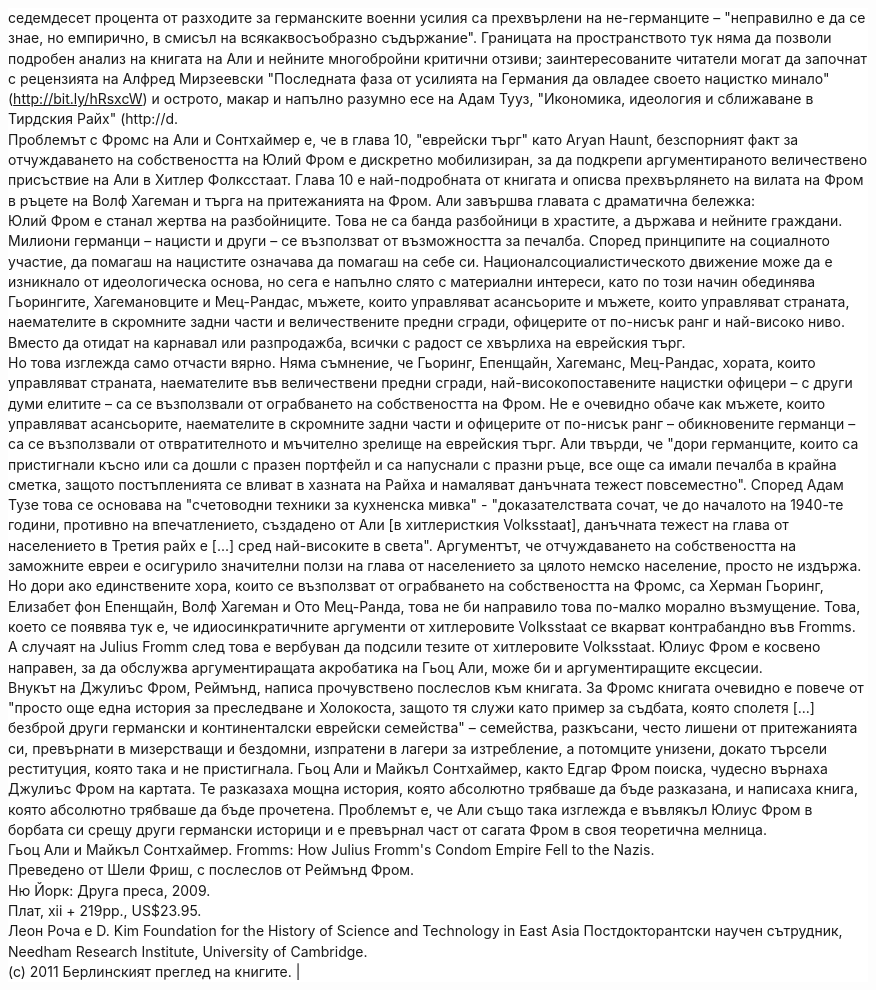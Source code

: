 седемдесет процента от разходите за германските военни усилия са прехвърлени на не-германците – "неправилно е да се знае, но емпирично, в смисъл на всякаквосъобразно съдържание". Границата на пространството тук няма да позволи подробен анализ на книгата на Али и нейните многобройни критични отзиви; заинтересованите читатели могат да започнат с рецензията на Алфред Мирзеевски "Последната фаза от усилията на Германия да овладее своето нацистко минало" (http://bit.ly/hRsxcW) и острото, макар и напълно разумно есе на Адам Тууз, "Икономика, идеология и сближаване в Тирдския Райх" (http://d.<br/>Проблемът с Фромс на Али и Сонтхаймер е, че в глава 10, "еврейски търг" като Aryan Haunt, безспорният факт за отчуждаването на собствеността на Юлий Фром е дискретно мобилизиран, за да подкрепи аргументираното величествено присъствие на Али в Хитлер Фолксстаат. Глава 10 е най-подробната от книгата и описва прехвърлянето на вилата на Фром в ръцете на Волф Хагеман и търга на притежанията на Фром. Али завършва главата с драматична бележка:<br/>Юлий Фром е станал жертва на разбойниците. Това не са банда разбойници в храстите, а държава и нейните граждани. Милиони германци – нацисти и други – се възползват от възможността за печалба. Според принципите на социалното участие, да помагаш на нацистите означава да помагаш на себе си. Националсоциалистическото движение може да е изникнало от идеологическа основа, но сега е напълно слято с материални интереси, като по този начин обединява Гьорингите, Хагемановците и Мец-Рандас, мъжете, които управляват асансьорите и мъжете, които управляват страната, наемателите в скромните задни части и величествените предни сгради, офицерите от по-нисък ранг и най-високо ниво. Вместо да отидат на карнавал или разпродажба, всички с радост се хвърлиха на еврейския търг.<br/>Но това изглежда само отчасти вярно. Няма съмнение, че Гьоринг, Епенщайн, Хагеманс, Мец-Рандас, хората, които управляват страната, наемателите във величествени предни сгради, най-високопоставените нацистки офицери – с други думи елитите – са се възползвали от ограбването на собствеността на Фром. Не е очевидно обаче как мъжете, които управляват асансьорите, наемателите в скромните задни части и офицерите от по-нисък ранг – обикновените германци – са се възползвали от отвратителното и мъчително зрелище на еврейския търг. Али твърди, че "дори германците, които са пристигнали късно или са дошли с празен портфейл и са напуснали с празни ръце, все още са имали печалба в крайна сметка, защото постъпленията се вливат в хазната на Райха и намаляват данъчната тежест повсеместно". Според Адам Тузе това се основава на "счетоводни техники за кухненска мивка" - "доказателствата сочат, че до началото на 1940-те години, противно на впечатлението, създадено от Али [в хитлеристкия Volksstaat], данъчната тежест на глава от населението в Третия райх е [...] сред най-високите в света". Аргументът, че отчуждаването на собствеността на заможните евреи е осигурило значителни ползи на глава от населението за цялото немско население, просто не издържа. Но дори ако единствените хора, които се възползват от ограбването на собствеността на Фромс, са Херман Гьоринг, Елизабет фон Епенщайн, Волф Хагеман и Ото Мец-Ранда, това не би направило това по-малко морално възмущение. Това, което се появява тук е, че идиосинкратичните аргументи от хитлеровите Volksstaat се вкарват контрабандно във Fromms. А случаят на Julius Fromm след това е вербуван да подсили тезите от хитлеровите Volksstaat. Юлиус Фром е косвено направен, за да обслужва аргументиращата акробатика на Гьоц Али, може би и аргументиращите ексцесии.<br/>Внукът на Джулиъс Фром, Реймънд, написа прочувствено послеслов към книгата. За Фромс книгата очевидно е повече от "просто още една история за преследване и Холокоста, защото тя служи като пример за съдбата, която сполетя [...] безброй други германски и континенталски еврейски семейства" – семейства, разкъсани, често лишени от притежанията си, превърнати в мизерстващи и бездомни, изпратени в лагери за изтребление, а потомците унизени, докато търсели реституция, която така и не пристигнала. Гьоц Али и Майкъл Сонтхаймер, както Едгар Фром поиска, чудесно върнаха Джулиъс Фром на картата. Те разказаха мощна история, която абсолютно трябваше да бъде разказана, и написаха книга, която абсолютно трябваше да бъде прочетена. Проблемът е, че Али също така изглежда е въвлякъл Юлиус Фром в борбата си срещу други германски историци и е превърнал част от сагата Фром в своя теоретична мелница.<br/>Гьоц Али и Майкъл Сонтхаймер. Fromms: How Julius Fromm's Condom Empire Fell to the Nazis.<br/>Преведено от Шели Фриш, с послеслов от Реймънд Фром.<br/>Ню Йорк: Друга преса, 2009.<br/>Плат, xii + 219pp., US$23.95.<br/>Леон Роча е D. Kim Foundation for the History of Science and Technology in East Asia Постдокторантски научен сътрудник, Needham Research Institute, University of Cambridge.<br/>(c) 2011 Берлинският преглед на книгите. |
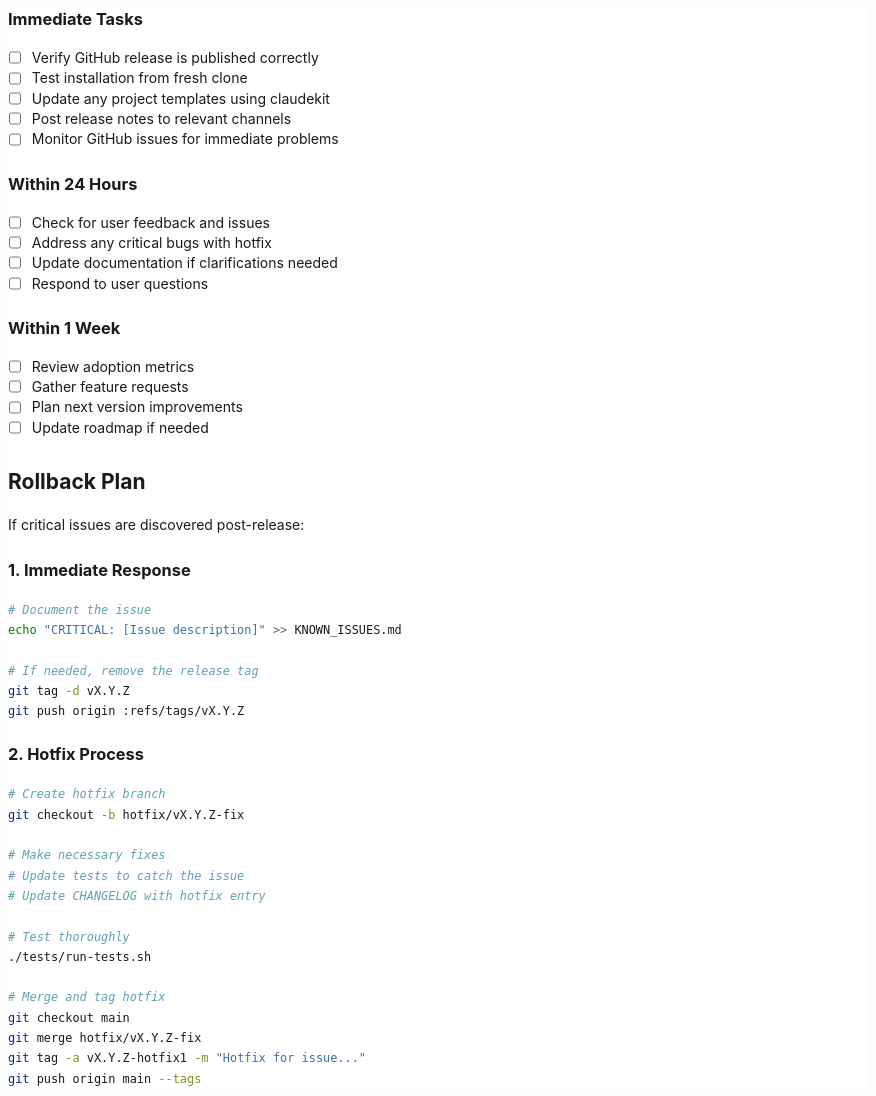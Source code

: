 ### Immediate Tasks
- [ ] Verify GitHub release is published correctly
- [ ] Test installation from fresh clone
- [ ] Update any project templates using claudekit
- [ ] Post release notes to relevant channels
- [ ] Monitor GitHub issues for immediate problems

### Within 24 Hours
- [ ] Check for user feedback and issues
- [ ] Address any critical bugs with hotfix
- [ ] Update documentation if clarifications needed
- [ ] Respond to user questions

### Within 1 Week
- [ ] Review adoption metrics
- [ ] Gather feature requests
- [ ] Plan next version improvements
- [ ] Update roadmap if needed

## Rollback Plan

If critical issues are discovered post-release:

### 1. Immediate Response
```bash
# Document the issue
echo "CRITICAL: [Issue description]" >> KNOWN_ISSUES.md

# If needed, remove the release tag
git tag -d vX.Y.Z
git push origin :refs/tags/vX.Y.Z
```

### 2. Hotfix Process
```bash
# Create hotfix branch
git checkout -b hotfix/vX.Y.Z-fix

# Make necessary fixes
# Update tests to catch the issue
# Update CHANGELOG with hotfix entry

# Test thoroughly
./tests/run-tests.sh

# Merge and tag hotfix
git checkout main
git merge hotfix/vX.Y.Z-fix
git tag -a vX.Y.Z-hotfix1 -m "Hotfix for issue..."
git push origin main --tags
```
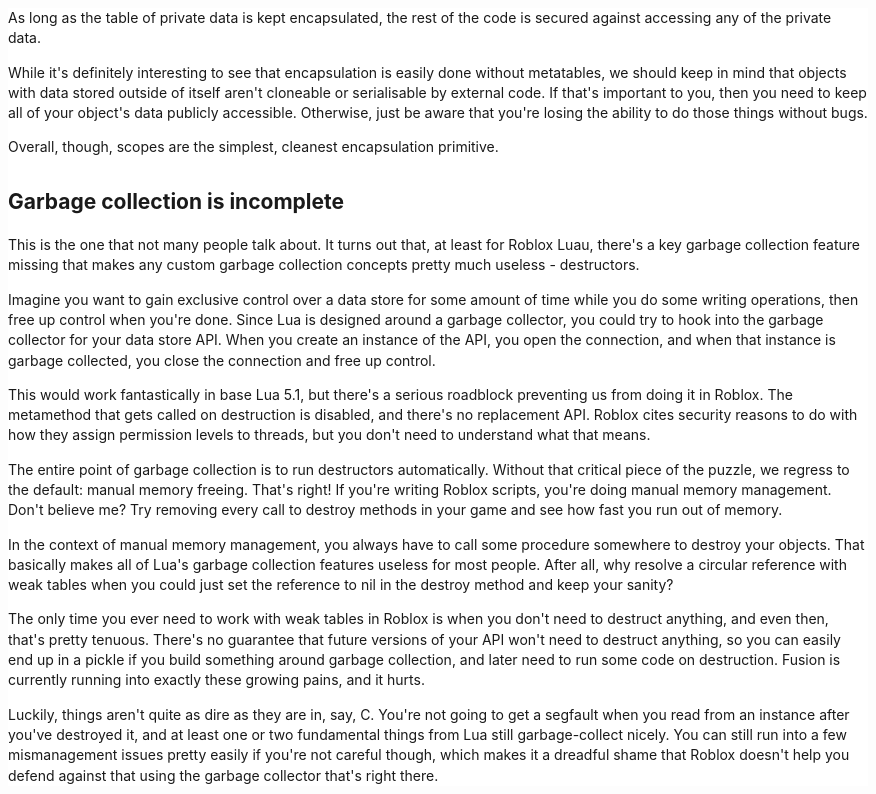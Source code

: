 As long as the table of private data is kept encapsulated, the rest of the code
is secured against accessing any of the private data.

While it's definitely interesting to see that encapsulation is easily done
without metatables, we should keep in mind that objects with data stored outside
of itself aren't cloneable or serialisable by external code. If that's important
to you, then you need to keep all of your object's data publicly accessible.
Otherwise, just be aware that you're losing the ability to do those things
without bugs.

Overall, though, scopes are the simplest, cleanest encapsulation primitive.

## Garbage collection is incomplete

This is the one that not many people talk about. It turns out that, at least for
Roblox Luau, there's a key garbage collection feature missing that makes any
custom garbage collection concepts pretty much useless - destructors.

Imagine you want to gain exclusive control over a data store for some amount of
time while you do some writing operations, then free up control when you're done.
Since Lua is designed around a garbage collector, you could try to hook into the
garbage collector for your data store API. When you create an instance of the
API, you open the connection, and when that instance is garbage collected, you
close the connection and free up control.

This would work fantastically in base Lua 5.1, but there's a serious roadblock
preventing us from doing it in Roblox. The metamethod that gets called on
destruction is disabled, and there's no replacement API. Roblox cites security
reasons to do with how they assign permission levels to threads, but you don't
need to understand what that means.

The entire point of garbage collection is to run destructors automatically.
Without that critical piece of the puzzle, we regress to the default: manual
memory freeing. That's right! If you're writing Roblox scripts, you're doing
manual memory management. Don't believe me? Try removing every call to destroy
methods in your game and see how fast you run out of memory.

In the context of manual memory management, you always have to call some
procedure somewhere to destroy your objects. That basically makes all of Lua's
garbage collection features useless for most people. After all, why resolve a
circular reference with weak tables when you could just set the reference to
nil in the destroy method and keep your sanity?

The only time you ever need to work with weak tables in Roblox is when you don't
need to destruct anything, and even then, that's pretty tenuous. There's no
guarantee that future versions of your API won't need to destruct anything, so
you can easily end up in a pickle if you build something around garbage
collection, and later need to run some code on destruction. Fusion is currently
running into exactly these growing pains, and it hurts.

Luckily, things aren't quite as dire as they are in, say, C. You're not going to
get a segfault when you read from an instance after you've destroyed it, and at
least one or two fundamental things from Lua still garbage-collect nicely. You
can still run into a few mismanagement issues pretty easily if you're not
careful though, which makes it a dreadful shame that Roblox doesn't help you
defend against that using the garbage collector that's right there.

_ _ _ _ _

* **Your instructions**
Pick out the lines above containing the word "bugs", then copy them.

* **Exercise answer**
- [ ] Address any critical bugs with hotfix
without bugs.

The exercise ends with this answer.